Postby dubfin » 22 Mar 2017, 14:40

Nibbler wrote:So, why would Italy keep to the Key Lepanto agreement? Well, it gives her 5 SCs in 1902. She gets Serbia and Tunis. Austria gets just Greece. Italy now has a numerical advantage over Austria, is in an excellent position to progress with an ally against Turkey, and has a unit or two spare to keep France at bay.

This isn't to say she should be going after France just yet. She probably can't afford to do that but she also can't afford for France to get a free ride. So Italy should be working hard to keep France off balance with her diplomacy.

Does Italy have anything to lose by playing the Stab Lepanto rather than sticking to the Key? Well, SC-wise no. She may get Trieste rather than Serbia. She may even grab BOTH if Austria is daft enough to allow Italy to get into a position to try this. If she gains Trieste, then she is strategically better placed than with the Key.

The difference this time is that she has tried herself down to a conflict with Austria. A clever Russia and Turkey will happily leave them to it. Unless Italy is confident of bringing one from Russia or Turkey with her against Austria the longer term outcome of the Stab Lepanto could well be disastrous.

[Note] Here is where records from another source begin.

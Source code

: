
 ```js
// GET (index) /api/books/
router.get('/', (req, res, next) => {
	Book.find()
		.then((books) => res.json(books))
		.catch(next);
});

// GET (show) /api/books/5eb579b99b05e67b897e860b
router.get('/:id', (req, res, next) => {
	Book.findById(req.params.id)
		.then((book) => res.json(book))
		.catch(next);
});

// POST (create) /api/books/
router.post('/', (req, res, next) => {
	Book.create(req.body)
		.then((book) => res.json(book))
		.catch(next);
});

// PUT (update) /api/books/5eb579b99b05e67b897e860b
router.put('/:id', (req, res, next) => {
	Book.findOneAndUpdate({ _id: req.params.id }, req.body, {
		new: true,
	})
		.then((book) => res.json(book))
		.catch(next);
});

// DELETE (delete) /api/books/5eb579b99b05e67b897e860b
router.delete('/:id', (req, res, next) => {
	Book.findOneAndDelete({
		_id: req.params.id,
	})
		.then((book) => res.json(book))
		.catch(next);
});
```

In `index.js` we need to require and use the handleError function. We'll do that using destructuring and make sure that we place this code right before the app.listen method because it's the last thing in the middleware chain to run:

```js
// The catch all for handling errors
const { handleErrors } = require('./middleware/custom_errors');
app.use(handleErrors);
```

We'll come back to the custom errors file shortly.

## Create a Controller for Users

I was really talking about a situation where the Key Lepanto works. That means in S01 Austria is in Gal, Rum, Alb. Austria does not gain only one center but two if not three. If you are afraid of a Juggernaut you obviously won't stab your ally - but in that case the Key Lepanto was the wrong opening to begin with.

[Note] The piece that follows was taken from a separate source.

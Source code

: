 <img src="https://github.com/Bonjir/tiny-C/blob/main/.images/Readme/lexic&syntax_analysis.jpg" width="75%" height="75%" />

France is always a topic to deal with but you have to fight someone in the beginning and in my opinion this should not be France. If you have a weak Russia and a weak Turkey distrustful of each other and distrustful of Austria but both without a reason to distrust you - isn't an alliance with Russia a better option than an insanely powerful Austria that has no Joker in his back as you have?